Survey Claims Better Results from Participant Advice

February 22, 2011 ( – The sampling size was small, but a recent study found that participants who got financial advice held more funds, and enjoyed a higher rate of return than those who didn’t.


The study of 401(k) participants at twelve Midwest mid-size firms conducted by Francis Investment Counsel found that participants in the sampling who received financial advice held an average of 8.67 funds versus 4.98 funds for those who did not receive advice.  In addition, those who received financial advice achieved a 3-year annualized rate of return ending 6/30/10 that was an average 2.67 percentage points better than those who did not receive advice. 

Moreover, the average account balance for participants who utilized financial advice was $107,558 vs. $44,178 for those who did not.  Francis Investment Counsel LLC – a fee-only Registered Investment Advisor – retrieved personal rate of return and number of funds held from recordkeepers, according to a press release. 

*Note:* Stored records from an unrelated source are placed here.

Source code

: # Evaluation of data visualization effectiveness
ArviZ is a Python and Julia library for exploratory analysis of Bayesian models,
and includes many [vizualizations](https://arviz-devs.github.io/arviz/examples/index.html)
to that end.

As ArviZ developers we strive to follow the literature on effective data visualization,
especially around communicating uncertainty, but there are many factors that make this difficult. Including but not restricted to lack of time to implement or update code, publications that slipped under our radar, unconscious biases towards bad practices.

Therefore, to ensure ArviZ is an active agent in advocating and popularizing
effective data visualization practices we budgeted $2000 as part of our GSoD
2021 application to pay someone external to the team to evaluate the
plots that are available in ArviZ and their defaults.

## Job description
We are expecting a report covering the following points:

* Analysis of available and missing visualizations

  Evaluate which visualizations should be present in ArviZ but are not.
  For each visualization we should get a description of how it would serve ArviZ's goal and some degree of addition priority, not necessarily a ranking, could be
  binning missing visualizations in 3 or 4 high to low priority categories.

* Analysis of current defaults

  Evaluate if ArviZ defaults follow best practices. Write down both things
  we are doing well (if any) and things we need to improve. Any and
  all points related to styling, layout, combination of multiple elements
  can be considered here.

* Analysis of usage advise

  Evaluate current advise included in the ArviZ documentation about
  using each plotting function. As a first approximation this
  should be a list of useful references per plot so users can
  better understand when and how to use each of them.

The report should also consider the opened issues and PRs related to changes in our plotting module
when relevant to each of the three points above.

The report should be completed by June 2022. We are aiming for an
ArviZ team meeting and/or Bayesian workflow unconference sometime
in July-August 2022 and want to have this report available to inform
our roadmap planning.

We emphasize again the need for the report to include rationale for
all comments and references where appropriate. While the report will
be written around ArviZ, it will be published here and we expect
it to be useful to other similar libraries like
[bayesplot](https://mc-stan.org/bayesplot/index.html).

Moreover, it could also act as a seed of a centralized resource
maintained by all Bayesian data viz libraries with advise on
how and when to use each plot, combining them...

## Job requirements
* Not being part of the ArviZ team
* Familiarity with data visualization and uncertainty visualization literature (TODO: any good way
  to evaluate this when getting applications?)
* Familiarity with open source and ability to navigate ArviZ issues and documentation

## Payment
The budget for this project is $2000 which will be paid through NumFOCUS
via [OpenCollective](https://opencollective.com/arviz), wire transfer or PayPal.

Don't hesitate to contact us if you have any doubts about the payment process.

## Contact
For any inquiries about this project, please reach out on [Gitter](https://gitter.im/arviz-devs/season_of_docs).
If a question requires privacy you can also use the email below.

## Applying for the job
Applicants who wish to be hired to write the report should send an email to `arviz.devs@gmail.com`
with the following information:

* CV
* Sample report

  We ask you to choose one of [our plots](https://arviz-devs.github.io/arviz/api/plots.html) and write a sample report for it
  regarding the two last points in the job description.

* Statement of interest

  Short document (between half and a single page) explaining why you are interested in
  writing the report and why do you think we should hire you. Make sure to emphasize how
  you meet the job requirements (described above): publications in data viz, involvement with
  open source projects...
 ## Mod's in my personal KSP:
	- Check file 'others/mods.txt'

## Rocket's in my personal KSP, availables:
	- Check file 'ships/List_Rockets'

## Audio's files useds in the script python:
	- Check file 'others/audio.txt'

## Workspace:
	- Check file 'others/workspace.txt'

“This survey demonstrates that face–to-face, one-on-one advice has a meaningful impact on participant returns,” said Kelli Send, Senior Vice President of Francis Investment Counsel LLC.  “As companies seek ways to help their employees better prepare for a comfortable retirement, this study suggests offering personalized education and advice is effective.”  A recent study by Hewitt found that 51% of respondents want one-on-one advice, while only 23% prefer an online tool. 

The twelve Midwest mid-size firms included in the study represent over 7,400 plan participants.  Of these, a random sampling of approximately 25% of plan participants maintaining account balances was drawn for the survey.  These individuals were split into two study groups: those who had utilized Francis Investment Counsel one-on-one participant advisory services and those who did not.  Those who received advice earned an average 3-year annualized rate of return 2.67 percentage points better than those who did not receive advice. 

“The numbers tell us that participants with larger account balances are the ones who seek out advice, which helps them continue to move ahead,” said Kelli Send, Senior Vice President, in a press release.  “However, the study results argue advice for all will improve diversification and performance.”